Bullying can consist of direct or indirect bullying. “Direct bullying refers to face-to-face physical or verbal confrontations, while indirect bullying is usually described as less visible harm-doing, such as spreading rumors and social exclusion” (Zins, Elias, Maher, & Wiggins, 2007, p. 11). Those that experience direct bullying may be verbally or physically assaulted. Those that experience indirect bullying may be gossiped about. Regardless, direct or indirect bullying can have profoundly negative and long-lasting effects on the person bullied.
Types of Bullying
The first form of bullying is relational bullying and is considered indirect bullying. Relational bullying means bullying with exclusionary tactics, involving deliberate prevention of someone being/joining part of a group (Macklem, 2010). This could be at a game, social activity, or lunch table. A good example of this is when a group of boys at baseball practice decide to go to a fast food place to eat. One person is left to the side, ignored, treated as though he was invisible. Making people feel excluded from a group can lead to feelings of worthlessness and depression.
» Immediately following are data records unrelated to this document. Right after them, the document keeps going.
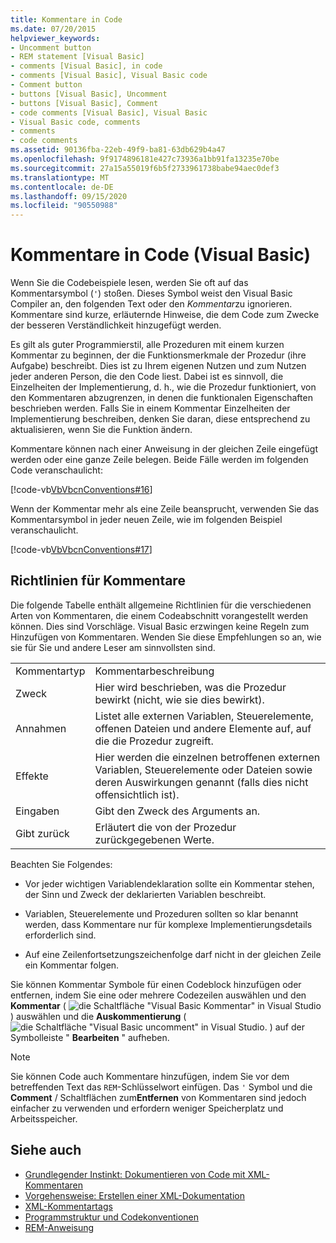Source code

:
 ```yaml
---
title: Kommentare in Code
ms.date: 07/20/2015
helpviewer_keywords:
- Uncomment button
- REM statement [Visual Basic]
- comments [Visual Basic], in code
- comments [Visual Basic], Visual Basic code
- Comment button
- buttons [Visual Basic], Uncomment
- buttons [Visual Basic], Comment
- code comments [Visual Basic], Visual Basic
- Visual Basic code, comments
- comments
- code comments
ms.assetid: 90136fba-22eb-49f9-ba81-63db629b4a47
ms.openlocfilehash: 9f9174896181e427c73936a1bb91fa13235e70be
ms.sourcegitcommit: 27a15a55019f6b5f2733961738babe94aec0def3
ms.translationtype: MT
ms.contentlocale: de-DE
ms.lasthandoff: 09/15/2020
ms.locfileid: "90550988"
---
```

# <a name="comments-in-code-visual-basic"></a>Kommentare in Code (Visual Basic)
Wenn Sie die Codebeispiele lesen, werden Sie oft auf das Kommentarsymbol (`'`) stoßen. Dieses Symbol weist den Visual Basic Compiler an, den folgenden Text oder den *Kommentar*zu ignorieren. Kommentare sind kurze, erläuternde Hinweise, die dem Code zum Zwecke der besseren Verständlichkeit hinzugefügt werden.  
  
 Es gilt als guter Programmierstil, alle Prozeduren mit einem kurzen Kommentar zu beginnen, der die Funktionsmerkmale der Prozedur (ihre Aufgabe) beschreibt. Dies ist zu Ihrem eigenen Nutzen und zum Nutzen jeder anderen Person, die den Code liest. Dabei ist es sinnvoll, die Einzelheiten der Implementierung, d. h., wie die Prozedur funktioniert, von den Kommentaren abzugrenzen, in denen die funktionalen Eigenschaften beschrieben werden. Falls Sie in einem Kommentar Einzelheiten der Implementierung beschreiben, denken Sie daran, diese entsprechend zu aktualisieren, wenn Sie die Funktion ändern.  
  
 Kommentare können nach einer Anweisung in der gleichen Zeile eingefügt werden oder eine ganze Zeile belegen. Beide Fälle werden im folgenden Code veranschaulicht:  
  
 [!code-vb[VbVbcnConventions#16](~/samples/snippets/visualbasic/VS_Snippets_VBCSharp/VbVbcnConventions/VB/Class1.vb#16)]  
  
 Wenn der Kommentar mehr als eine Zeile beansprucht, verwenden Sie das Kommentarsymbol in jeder neuen Zeile, wie im folgenden Beispiel veranschaulicht.  
  
 [!code-vb[VbVbcnConventions#17](~/samples/snippets/visualbasic/VS_Snippets_VBCSharp/VbVbcnConventions/VB/Class1.vb#17)]  
  
## <a name="commenting-guidelines"></a>Richtlinien für Kommentare  
 Die folgende Tabelle enthält allgemeine Richtlinien für die verschiedenen Arten von Kommentaren, die einem Codeabschnitt vorangestellt werden können. Dies sind Vorschläge. Visual Basic erzwingen keine Regeln zum Hinzufügen von Kommentaren. Wenden Sie diese Empfehlungen so an, wie sie für Sie und andere Leser am sinnvollsten sind.  
  
|||  
|---|---|  
|Kommentartyp|Kommentarbeschreibung|  
|Zweck|Hier wird beschrieben, was die Prozedur bewirkt (nicht, wie sie dies bewirkt).|  
|Annahmen|Listet alle externen Variablen, Steuerelemente, offenen Dateien und andere Elemente auf, auf die die Prozedur zugreift.|  
|Effekte|Hier werden die einzelnen betroffenen externen Variablen, Steuerelemente oder Dateien sowie deren Auswirkungen genannt (falls dies nicht offensichtlich ist).|  
|Eingaben|Gibt den Zweck des Arguments an.|  
|Gibt zurück|Erläutert die von der Prozedur zurückgegebenen Werte.|  
  
 Beachten Sie Folgendes:  
  
- Vor jeder wichtigen Variablendeklaration sollte ein Kommentar stehen, der Sinn und Zweck der deklarierten Variablen beschreibt.  
  
- Variablen, Steuerelemente und Prozeduren sollten so klar benannt werden, dass Kommentare nur für komplexe Implementierungsdetails erforderlich sind.  
  
- Auf eine Zeilenfortsetzungszeichenfolge darf nicht in der gleichen Zeile ein Kommentar folgen.  
  
 Sie können Kommentar Symbole für einen Codeblock hinzufügen oder entfernen, indem Sie eine oder mehrere Codezeilen auswählen und den **Kommentar** ( ![ die Schaltfläche "Visual Basic Kommentar" in Visual Studio ](./media/comments-in-code/visual-basic-comment-button.gif) ) auswählen und die **Auskommentierung** ( ![ die Schaltfläche "Visual Basic uncomment" in Visual Studio. ](./media/comments-in-code/visual-basic-uncomment-button.gif) ) auf der Symbolleiste " **Bearbeiten** " aufheben.  
  
> [!NOTE]
> Sie können Code auch Kommentare hinzufügen, indem Sie vor dem betreffenden Text das `REM`-Schlüsselwort einfügen. Das `'` Symbol und die **Comment** / Schaltflächen zum**Entfernen** von Kommentaren sind jedoch einfacher zu verwenden und erfordern weniger Speicherplatz und Arbeitsspeicher.  
  
## <a name="see-also"></a>Siehe auch

- [Grundlegender Instinkt: Dokumentieren von Code mit XML-Kommentaren](/archive/msdn-magazine/2009/may/documenting-your-code-with-xml-comments)
- [Vorgehensweise: Erstellen einer XML-Dokumentation](how-to-create-xml-documentation.md)
- [XML-Kommentartags](../../language-reference/xmldoc/index.md)
- [Programmstruktur und Codekonventionen](program-structure-and-code-conventions.md)
- [REM-Anweisung](../../language-reference/statements/rem-statement.md)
People suffering from relational bullying may experience mood changes, turn to isolating themselves, or withdraw from peer groups altogether. Although relational bullying can happen with either gender, girls experience this form of bullying more than boys, especially in certain age ranges. “Between eight and eleven years of age, girls continue to use more and more relational aggression. They appear to be choosing the form of aggression that is most hurtful to others, and the type of aggression that is most tolerated by the peer group” (Macklem, 2010, p. 42). Relational bullying does not simply mean excluding someone. It may also entail spreading rumors, sharing secrets and breaking confidences, and recruiting peers to share in the dislike of a target. This form of social manipulation is quite common in grade school and can frequently happen up to middle school.
Bullies that partake in relational bullying may do so to feel power over others and over their intended target. They may dislike the bullying victim and so feel the need to encourage others to dislike the victim as well. Relational bullying also helps a person increase his or her social status among his or her peers. By that person putting someone else down or making someone else look bad, that person looks better in comparison.
The next form of bullying is verbal and is an example of direct bullying. Although there is no evidence of harm done as seen with physical bullying, those that experience verbal bullying state they develop traumatic memories from such events. “Verbal bullying usually takes the form of name-calling, taunting, interrupting, teasing, joking or threatening, intimidating, and humiliating. Victims of verbal bullies are often shy, have low self-confidence, and are chosen because they don’t have friend to defend them” (Ryan, 2012, p. 7-8). Bullies that verbally bully their victims do so because it makes them feel powerful. Like relational bullies, they may tease someone to improve their own social standing and belong with a group.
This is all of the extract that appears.